**PROBLEM STATEMENT:**
Among the records, which lines hold the word "textsc"? Pick them out.
[[ GIVEN RECORDS open ]]
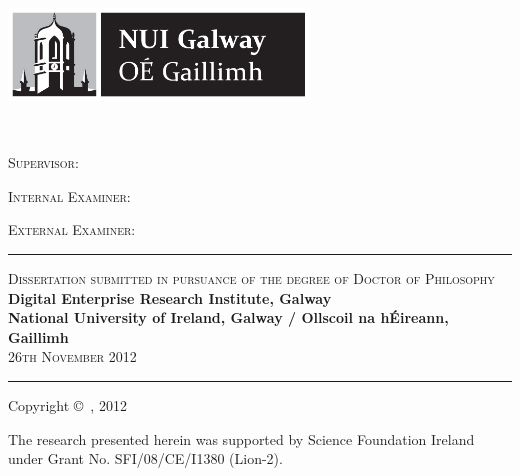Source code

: \begin{titlepage}
\pagestyle{empty}
\vspace*{\fill}

\begin{center}

\includegraphics[width=0.6\textwidth]{nuig-new}

\vspace{2.5cm}

{\LARGE
\textbf{\myTitle} \\
\par}

\vspace{2.5cm}

\textbf{\Large \myName}
\vspace{1.7cm}

{\large \textsc{Supervisor:} \textbf{\mySupervisor}}\\
\vspace{0.3cm}

{\large \textsc{Internal Examiner:} \textbf{\myInternalExaminer}}\\
\vspace{0.3cm}

{\large \textsc{External Examiner:} \textbf{\myExternalExaminer}}\\
\vspace{0.3cm}

\vspace{3cm} 
\hrule
\vspace{0.5cm}
\textsc{Dissertation submitted in pursuance of the degree of Doctor of Philosophy}\\
\vspace{0.5cm}
{\large 
\textbf{Digital Enterprise Research Institute, Galway}\\
\textbf{National University of Ireland, Galway / Ollscoil na h\'Eireann, Gaillimh}\\
}
\vspace{0.5cm}
\textsc{26th November 2012}\\
\end{center}

\vspace*{\fill}
\end{titlepage}



\newpage
\pagestyle{empty}

\vspace*{\fill}
\hrule
\begin{center}
Copyright \copyright~\myName, 2012
\end{center}
\vspace*{0.4cm}
{\small The research presented herein was supported by Science Foundation Ireland under Grant No. SFI/08/CE/I1380 (Lion-2).}\\
\newpage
[[ GIVEN RECORDS closed ]]
**YOUR SOLUTION:**
{\large \textsc{Supervisor:} \textbf{\mySupervisor}}\\
{\large \textsc{Internal Examiner:} \textbf{\myInternalExaminer}}\\
{\large \textsc{External Examiner:} \textbf{\myExternalExaminer}}\\
\textsc{Dissertation submitted in pursuance of the degree of Doctor of Philosophy}\\
\textsc{26th November 2012}\\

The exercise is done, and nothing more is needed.